Let’s look back to Exodus 31:14-15 “Observe the Sabbath, because it is holy to you. Anyone who desecrates it is to be put to death; those who do any work on that day must be cut off from their people. For six days work is to be done, but the seventh day is a day of sabbath rest, holy to the Lord. Whoever does any work on the Sabbath day is to be put to death.”
God was very clear when he gave his instructions on how they were to treat the sabbath. In context of unintentional and intentional sins just mentioned, these verses serve as an example of how God views presumptuous sins. Our God is a compassionate and good God who makes a way for us despite our sinful nature, but his grace and mercy are not to be trifled with, as we read in Hebrews 10:26-27 “If we deliberately keep on sinning after we have received the knowledge of the truth, no sacrifice for sins is left, but only a fearful expectation of judgment and of raging fire that will consume the enemies of God.”
This chapter ends with instructions on tying tassels on the end of their garments.
Num 15:39-41 “You will have these tassels to look at and so you will remember all the commands of the Lord, that you may obey them and not prostitute yourselves by chasing after the lusts of your own hearts and eyes.
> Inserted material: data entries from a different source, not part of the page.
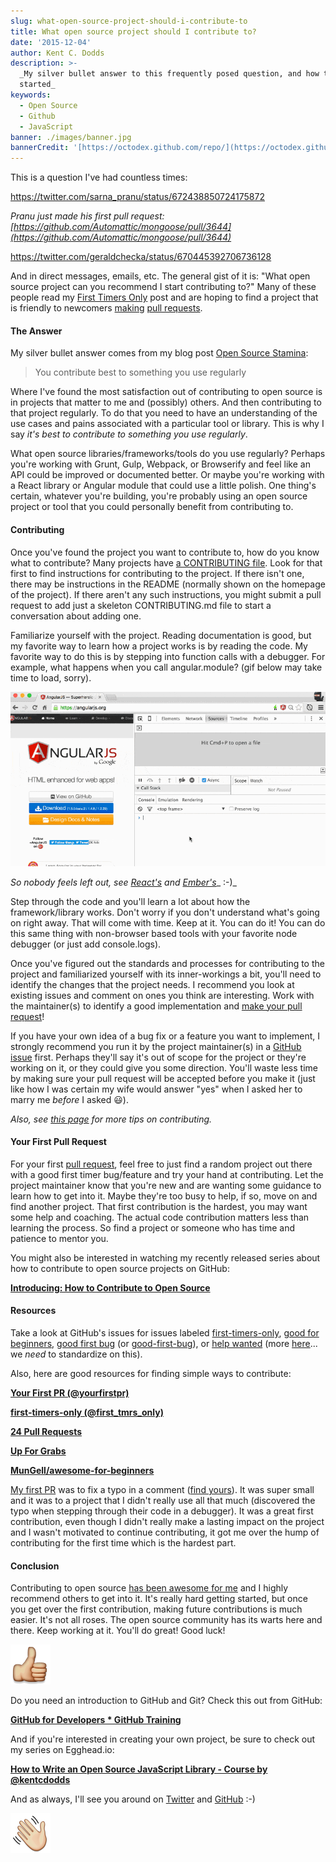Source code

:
 ```yaml
---
slug: what-open-source-project-should-i-contribute-to
title: What open source project should I contribute to?
date: '2015-12-04'
author: Kent C. Dodds
description: >-
  _My silver bullet answer to this frequently posed question, and how to get
  started_
keywords:
  - Open Source
  - Github
  - JavaScript
banner: ./images/banner.jpg
bannerCredit: '[https://octodex.github.com/repo/](https://octodex.github.com/repo/)'
---
```


This is a question I've had countless times:

https://twitter.com/sarna_pranu/status/672438850724175872

_Pranu just made his first pull request:
[https://github.com/Automattic/mongoose/pull/3644](https://github.com/Automattic/mongoose/pull/3644)_

https://twitter.com/geraldchecka/status/670445392706736128

And in direct messages, emails, etc. The general gist of it is: "What open
source project can you recommend I start contributing to?" Many of these people
read my
[First Timers Only](https://medium.com/@kentcdodds/first-timers-only-78281ea47455)
post and are hoping to find a project that is friendly to newcomers
[making](https://help.github.com/articles/creating-a-pull-request/)
[pull requests](https://help.github.com/articles/using-pull-requests/).

#### The Answer

My silver bullet answer comes from my blog post
[Open Source Stamina](https://medium.com/@kentcdodds/open-source-stamina-dafd063f9932):

> You contribute best to something you use regularly

Where I've found the most satisfaction out of contributing to open source is in
projects that matter to me and (possibly) others. And then contributing to that
project regularly. To do that you need to have an understanding of the use cases
and pains associated with a particular tool or library. This is why I say _it's
best to contribute to something you use regularly_.

What open source libraries/frameworks/tools do you use regularly? Perhaps you're
working with Grunt, Gulp, Webpack, or Browserify and feel like an API could be
improved or documented better. Or maybe you're working with a React library or
Angular module that could use a little polish. One thing's certain, whatever
you're building, you're probably using an open source project or tool that you
could personally benefit from contributing to.

#### Contributing

Once you've found the project you want to contribute to, how do you know what to
contribute? Many projects have
[a CONTRIBUTING file](https://github.com/blog/1184-contributing-guidelines).
Look for that first to find instructions for contributing to the project. If
there isn't one, there may be instructions in the README (normally shown on the
homepage of the project). If there aren't any such instructions, you might
submit a pull request to add just a skeleton CONTRIBUTING.md file to start a
conversation about adding one.

Familiarize yourself with the project. Reading documentation is good, but my
favorite way to learn how a project works is by reading the code. My favorite
way to do this is by stepping into function calls with a debugger. For example,
what happens when you call angular.module? (gif below may take time to load,
sorry).

![a gif showing angular.module call in Chrome console](./images/0.gif)

_So nobody feels left out, see_ [_React's_](https://infinit.io/_/QzJrScq.gif)
_and_ [_Ember's_](https://infinit.io/_/XkZD3JH.gif)_ :-)_

Step through the code and you'll learn a lot about how the framework/library
works. Don't worry if you don't understand what's going on right away. That will
come with time. Keep at it. You can do it! You can do this same thing with
non-browser based tools with your favorite node debugger (or just add
console.logs).

Once you've figured out the standards and processes for contributing to the
project and familiarized yourself with its inner-workings a bit, you'll need to
identify the changes that the project needs. I recommend you look at existing
issues and comment on ones you think are interesting. Work with the
maintainer(s) to identify a good implementation and
[make your pull request](https://help.github.com/articles/creating-a-pull-request/)!

If you have your own idea of a bug fix or a feature you want to implement, I
strongly recommend you run it by the project maintainer(s) in a
[GitHub issue](https://guides.github.com/features/issues/) first. Perhaps
they'll say it's out of scope for the project or they're working on it, or they
could give you some direction. You'll waste less time by making sure your pull
request will be accepted before you make it (just like how I was certain my wife
would answer "yes" when I asked her to marry me _before_ I asked 😃).

_Also, see [this page](http://24pullrequests.com/contributing) for more tips on
contributing._

#### Your First Pull Request

For your first
[pull request](https://help.github.com/articles/using-pull-requests/), feel free
to just find a random project out there with a good first timer bug/feature and
try your hand at contributing. Let the project maintainer know that you're new
and are wanting some guidance to learn how to get into it. Maybe they're too
busy to help, if so, move on and find another project. That first contribution
is the hardest, you may want some help and coaching. The actual code
contribution matters less than learning the process. So find a project or
someone who has time and patience to mentor you.

You might also be interested in watching my recently released series about how
to contribute to open source projects on GitHub:

[**Introducing: How to Contribute to Open Source**](/blog/introducing-how-to-contribute-to-open-source)

#### Resources

Take a look at GitHub's issues for issues labeled
[first-timers-only](https://github.com/issues?utf8=%E2%9C%93&q=is%3Aopen+is%3Aissue+label%3Afirst-timers-only),
[good for beginners](https://github.com/issues?utf8=%E2%9C%93&q=is%3Aopen+is%3Aissue+label%3A%22good+for+beginners%22+),
[good first bug](https://github.com/issues?utf8=%E2%9C%93&q=is%3Aopen+is%3Aissue+label%3A%22good+first+bug%22+)
(or
[good-first-bug](https://github.com/issues?utf8=%E2%9C%93&q=is%3Aopen+is%3Aissue+label%3Agood-first-bug)),
or
[help wanted](https://github.com/issues?utf8=%E2%9C%93&q=is%3Aopen+is%3Aissue+label%3A%22help+wanted%22+)
(more [here](https://twitter.com/kentcdodds/status/672873736974897152)... we
_need_ to standardize on this).

Also, here are good resources for finding simple ways to contribute:

[**Your First PR (@yourfirstpr)**](https://twitter.com/yourfirstpr)

[**first-timers-only (@first_tmrs_only)**](https://twitter.com/first_tmrs_only)

[**24 Pull Requests**](http://24pullrequests.com/)

[**Up For Grabs**](http://up-for-grabs.net/#/)

[**MunGell/awesome-for-beginners**](https://github.com/MunGell/awesome-for-beginners)

[My first PR](http://firstpr.me/#kentcdodds) was to fix a typo in a comment
([find yours](http://firstpr.me/)). It was super small and it was to a project
that I didn't really use all that much (discovered the typo when stepping
through their code in a debugger). It was a great first contribution, even
though I didn't really make a lasting impact on the project and I wasn't
motivated to continue contributing, it got me over the hump of contributing for
the first time which is the hardest part.

#### Conclusion

Contributing to open source
[has been awesome for me](https://medium.com/@kentcdodds/how-getting-into-open-source-has-been-awesome-for-me-8480cd756a80)
and I highly recommend others to get into it. It's really hard getting started,
but once you get over the first contribution, making future contributions is
much easier. It's not all roses. The open source community has its warts here
and there. Keep working at it. You'll do great! Good luck!

![thumbs up](./images/1.png)

Do you need an introduction to GitHub and Git? Check this out from GitHub:

[**GitHub for Developers \* GitHub Training**](https://training.github.com/classes/developers/)

And if you're interested in creating your own project, be sure to check out my
series on Egghead.io:

[**How to Write an Open Source JavaScript Library - Course by @kentcdodds**](https://egghead.io/series/how-to-write-an-open-source-javascript-library)

And as always, I'll see you around on [Twitter](https://twitter.com/kentcdodds)
and [GitHub](https://github.com/kentcdodds) :-)

![See you on Twitter!](./images/2.png)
Then you will remember to obey all my commands and will be consecrated to your God. I am the Lord your God, who brought you out of Egypt to be your God. I am the Lord your God.’”
These tassels served as a reminder to the people of God, that they belonged to him and to live honouring him in all that they do.
We might have something special that serves as a reminder in a similar manner, it could be a cross, scripture written in places around the house, a bookmark, bracelet or a pendant, a screensaver, or a picture.
What do you tend to keep that serves as a visual reminder to encourage you in your walk with God?
For that generation of Israelites, their life did not go on as they thought it would. Although responsible for how their circumstances came about, God was with them, and they were to hold onto their identity as God’s people. As children of God, we can always have hope that is rooted in Him. The reality of hope we have as believers is not determined by whether life works out the way we thought it would or not. Our hope is rooted in our position in Christ.